Lo cierto es que -como dice el profesor Ruiz Miguel en su estudio sobre servicios de inteligencia- el Estado constitucional, en cuanto Estado y en cuanto constitucional, necesariamente tiene que preservar unas áreas reservadas. No eluden ni la luz ni los taquígrafos, pero sí los acotan; admiten el secreto para mejor defender la seguridad de los ciudadanos ante los enemigos -interiores y exteriores- del Estado. Bajo control ejecutivo, legislativo y judicial, para eso existen el CNI y los demás servicios de información. Sí, una democracia, en la Unión Europea y en la OTAN, necesita sus espías, personal muy cualificado, con alta tecnología y fondos reservados.

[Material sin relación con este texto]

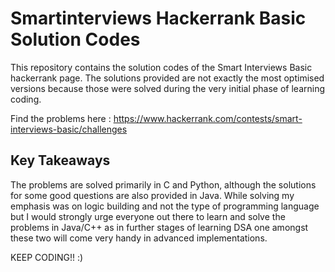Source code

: 
# Smartinterviews Hackerrank Basic Solution Codes 

This repository contains the solution codes of the Smart Interviews Basic hackerrank page.
The solutions provided are not exactly the most optimised versions because those were solved during the very initial phase of learning coding.

Find the problems here : https://www.hackerrank.com/contests/smart-interviews-basic/challenges
## Key Takeaways

The problems are solved primarily in C and Python, although the solutions for some good questions are also provided in Java.
While solving my emphasis was on logic building and not the type of programming language but I would strongly urge everyone out there to learn and solve the problems in Java/C++ as in further stages of learning DSA one amongst these two will come very handy in advanced implementations.



KEEP CODING!! :)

De los servicios secretos que a cargo del contribuyente recaban información para la seguridad interior y exterior del Estado hay que esperar que operen al margen de los ciclos políticos. En el caso del CESID y ahora CNI, las peores fases han correspondido precisamente a su doblegarse a la confusión conceptual entre Estado, Gobierno y partido en el Gobierno, cuando no a episodios muy heterogéneos que dañan la entereza de lo que han de ser los servicios de inteligencia en el Estado de Derecho. Pero son indudables sus aportaciones positivas y aventajan en mucho a lo que más transciende a la opinión pública. Es, en parte, la naturaleza del secreto, una categoría que suele peligrar cuando tiene anécdota.
Este es un país en el que incluso un vicepresidente del Gobierno -Narcís Serra- tuvo que dimitir por el caso de unas escuchas que implicaban a personal de los servicios de inteligencia. También es un país en el que los servicios secretos en toda su extensión -guardia civil, por ejemplo- han sido y son significativos en momentos de gravedad. El prestigio del espionaje español destaca por su conocimiento de Iberoamérica o el norte de África. Algo tendrá que ver el CNI con la infiltración eficaz en ETA, en la vigilancia del jihadismo en el Magreb o en la actual inoperancia de las mafias o Estados fallidos que tanto beneficio han obtenido del tráfico de pateras.
Es desafortunado que los últimos acontecimientos y el manifiesto malestar en el CNI al renovarse hace poco el mandato de Alberto Saiz hayan deteriorado una vez más su nivel de cohesión interna. Al Gobierno se le supone finalmente predispuesto a dejar caer a Saiz, tal vez esperando para hacerlo a que coincida con alguna turbulencia en el PP. En la nueva fase que se avecina, sería regenerador que el Gobierno consultase a la oposición sobre el nombramiento del director del CNI, del mismo modo que la información de que dispone todos los días la Moncloa debe estar también sobre la mesa del líder de la oposición. El «fair play» es imprescindible para restituir confianza y legitimidad.